This was the turning point. The American republic Bolívar once admired now looked cautious, self-interested, and hypocritical. Bolívar’s deeper problem was structural. How could he bring a republic together as the United States had after its revolution?

North America shared language, culture, and political habits. Latin America didn’t. Spanish rule had been laid over Indigenous societies, imported the African diaspora, and had mixed populations created by combinations of empire and the extreme geography of Latin America. Add the power of the Catholic Church — owner of land, labor, wealth, and influence — and the idea of a clean democratic republic became fragile.
Bolívar decided that American-style democracy would collapse under those conditions. He believed the region needed order before liberty. Strong leadership before elections. Long presidencies to hold things together. In his mind, chaos was the greater danger.
That belief cost him everything.
In the 1820s, he centralized power. He ruled more directly. Opposition hardened. The Convention of Ocaña was supposed to fix Gran Colombia’s constitution. Instead, it exposed how broken the republic already was. Bolívar’s opponents sought a weaker executive and stronger regional powers — much like the system in the United States. No one could agree. The convention fell apart. Of course, let’s not forget that the power of the Catholic Church favored centralized power in the style of Old World Europe — it was easier to navigate, more efficient in some ways, and, most certainly, easier to influence.
Bolívar responded by taking dictatorial authority. Resistance exploded. To many, the Liberator now looked like a threat to the very liberty he once promised. From that moment on, his legitimacy bled away.

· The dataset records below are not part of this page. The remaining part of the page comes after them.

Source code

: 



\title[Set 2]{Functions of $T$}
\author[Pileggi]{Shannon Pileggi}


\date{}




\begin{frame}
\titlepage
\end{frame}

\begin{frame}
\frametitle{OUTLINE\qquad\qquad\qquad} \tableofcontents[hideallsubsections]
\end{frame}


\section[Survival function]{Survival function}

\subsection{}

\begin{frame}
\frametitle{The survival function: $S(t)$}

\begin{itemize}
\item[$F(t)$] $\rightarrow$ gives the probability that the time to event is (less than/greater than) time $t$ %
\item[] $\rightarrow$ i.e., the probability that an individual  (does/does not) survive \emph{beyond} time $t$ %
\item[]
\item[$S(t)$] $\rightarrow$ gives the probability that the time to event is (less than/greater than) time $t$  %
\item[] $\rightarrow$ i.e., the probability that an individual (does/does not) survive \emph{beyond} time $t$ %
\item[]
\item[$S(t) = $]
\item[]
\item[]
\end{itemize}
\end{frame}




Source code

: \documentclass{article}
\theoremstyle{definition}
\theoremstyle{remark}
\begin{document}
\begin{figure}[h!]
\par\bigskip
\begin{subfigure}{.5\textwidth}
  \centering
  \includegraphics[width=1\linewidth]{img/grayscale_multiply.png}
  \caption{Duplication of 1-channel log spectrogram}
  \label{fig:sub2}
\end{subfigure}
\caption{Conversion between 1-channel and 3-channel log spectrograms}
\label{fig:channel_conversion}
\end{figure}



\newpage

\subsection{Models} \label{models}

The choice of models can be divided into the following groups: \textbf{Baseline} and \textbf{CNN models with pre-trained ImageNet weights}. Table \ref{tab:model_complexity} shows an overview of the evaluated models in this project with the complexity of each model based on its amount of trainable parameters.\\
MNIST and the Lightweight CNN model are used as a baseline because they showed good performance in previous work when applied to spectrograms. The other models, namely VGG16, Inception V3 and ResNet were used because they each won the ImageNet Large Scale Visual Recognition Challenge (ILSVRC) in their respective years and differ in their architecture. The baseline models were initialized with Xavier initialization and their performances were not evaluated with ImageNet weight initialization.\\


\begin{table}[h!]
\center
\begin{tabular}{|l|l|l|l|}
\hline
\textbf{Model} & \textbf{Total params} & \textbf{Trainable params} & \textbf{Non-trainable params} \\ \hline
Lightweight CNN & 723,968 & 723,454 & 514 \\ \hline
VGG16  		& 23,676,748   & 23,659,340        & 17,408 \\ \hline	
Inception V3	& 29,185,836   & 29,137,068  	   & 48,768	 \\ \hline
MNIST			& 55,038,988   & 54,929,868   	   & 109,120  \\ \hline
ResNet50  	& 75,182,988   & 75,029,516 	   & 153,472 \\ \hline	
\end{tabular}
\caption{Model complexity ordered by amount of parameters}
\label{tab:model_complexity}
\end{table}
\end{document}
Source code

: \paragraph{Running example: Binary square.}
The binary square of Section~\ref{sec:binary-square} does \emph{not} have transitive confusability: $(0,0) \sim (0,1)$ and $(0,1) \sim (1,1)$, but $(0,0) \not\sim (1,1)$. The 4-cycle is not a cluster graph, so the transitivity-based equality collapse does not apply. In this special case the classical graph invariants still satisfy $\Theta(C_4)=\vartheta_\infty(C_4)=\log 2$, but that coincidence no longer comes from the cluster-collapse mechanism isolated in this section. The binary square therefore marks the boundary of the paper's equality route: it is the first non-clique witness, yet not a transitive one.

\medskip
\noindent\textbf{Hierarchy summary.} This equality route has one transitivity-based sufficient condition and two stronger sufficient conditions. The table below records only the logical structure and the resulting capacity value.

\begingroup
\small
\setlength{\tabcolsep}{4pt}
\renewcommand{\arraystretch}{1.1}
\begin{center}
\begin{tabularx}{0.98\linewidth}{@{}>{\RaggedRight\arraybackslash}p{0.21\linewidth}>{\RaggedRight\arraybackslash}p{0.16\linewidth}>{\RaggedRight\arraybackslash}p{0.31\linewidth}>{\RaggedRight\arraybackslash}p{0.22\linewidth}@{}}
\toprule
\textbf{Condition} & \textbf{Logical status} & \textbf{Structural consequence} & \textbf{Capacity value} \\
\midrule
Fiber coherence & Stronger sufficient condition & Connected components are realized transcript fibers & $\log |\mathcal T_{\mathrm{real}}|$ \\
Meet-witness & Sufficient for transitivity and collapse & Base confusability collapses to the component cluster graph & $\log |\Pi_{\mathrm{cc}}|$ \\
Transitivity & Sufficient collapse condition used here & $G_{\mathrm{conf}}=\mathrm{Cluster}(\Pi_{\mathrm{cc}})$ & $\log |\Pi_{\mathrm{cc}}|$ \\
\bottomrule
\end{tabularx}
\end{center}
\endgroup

He died on December 17, 1830, exhausted and convinced he had failed.
But Bolívar never left.
There are parties named after him. Ideologies built around him. A country carries his name. No one chants Washington in the streets. No one rallies under Jefferson’s banner. But in Latin America, Bolívar still moves people. He is claimed again and again.
Hugo Chávez claimed him. Nicolás Maduro inherited that claim. But the problem in Latin America is that there is no real movement forward without the United States having a say. The result has often been a collapse without collapse — survival without progress — and perhaps that is the dividing line in the dichotomy between Washington and Bolívar, the United States and Latin America’s countries. The United States had no resident superpower to deal with in its hemisphere.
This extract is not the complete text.